- **What to work on**
In how many lines of the entries below does "begin" appear? Give only the number.

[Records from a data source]
== Segment start ==
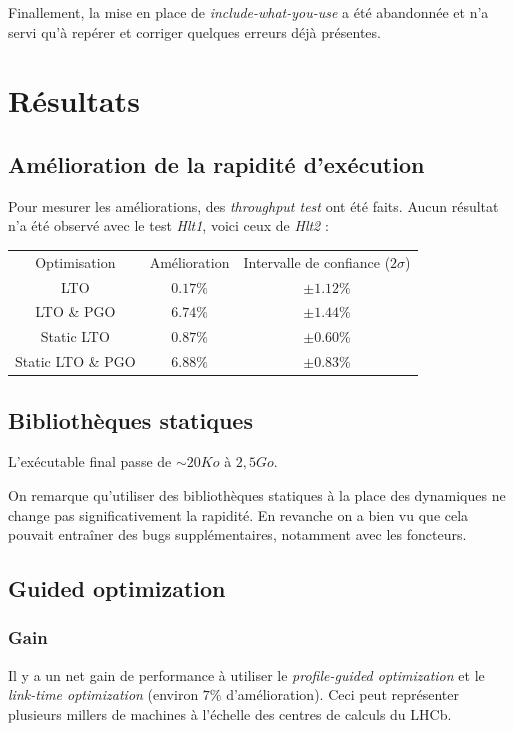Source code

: \documentclass[a4paper]{report}
\begin{document}
        Finallement, la mise en place de \emph{include-what-you-use} a été abandonnée et n'a servi qu'à repérer et corriger quelques erreurs déjà présentes.

\chapter{Résultats}

    \section{Amélioration de la rapidité d'exécution}
        Pour mesurer les améliorations, des \emph{throughput test} ont été faits.
        Aucun résultat n'a été observé avec le test \emph{Hlt1}, voici ceux de \emph{Hlt2} :

        \begin{center}
            \begin{tabular}{ c c c }
                Optimisation & Amélioration & Intervalle de confiance ($2\sigma$) \\
                LTO & $0.17\%$ & $\pm 1.12\%$ \\
                LTO \& PGO & $6.74\%$ & $\pm 1.44\%$ \\
                Static LTO & $0.87\%$ & $\pm 0.60\%$ \\
                Static LTO \& PGO & $6.88\%$ & $\pm 0.83\%$
            \end{tabular}
        \end{center}

    \section{Bibliothèques statiques}
        L'exécutable final passe de $\sim 20 Ko$ à $2,5 Go$.

        On remarque qu'utiliser des bibliothèques statiques à la place des dynamiques ne change pas significativement la rapidité.
        En revanche on a bien vu que cela pouvait entraîner des bugs supplémentaires, notamment avec les foncteurs.

    \section{Guided optimization}
        \subsection{Gain}
            Il y a un net gain de performance à utiliser le \emph{profile-guided optimization} et le \emph{link-time optimization} (environ $7\%$ d'amélioration).
            Ceci peut représenter plusieurs millers de machines à l'échelle des centres de calculs du LHCb.
\end{document}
== Segment end ==
- **The answer**
3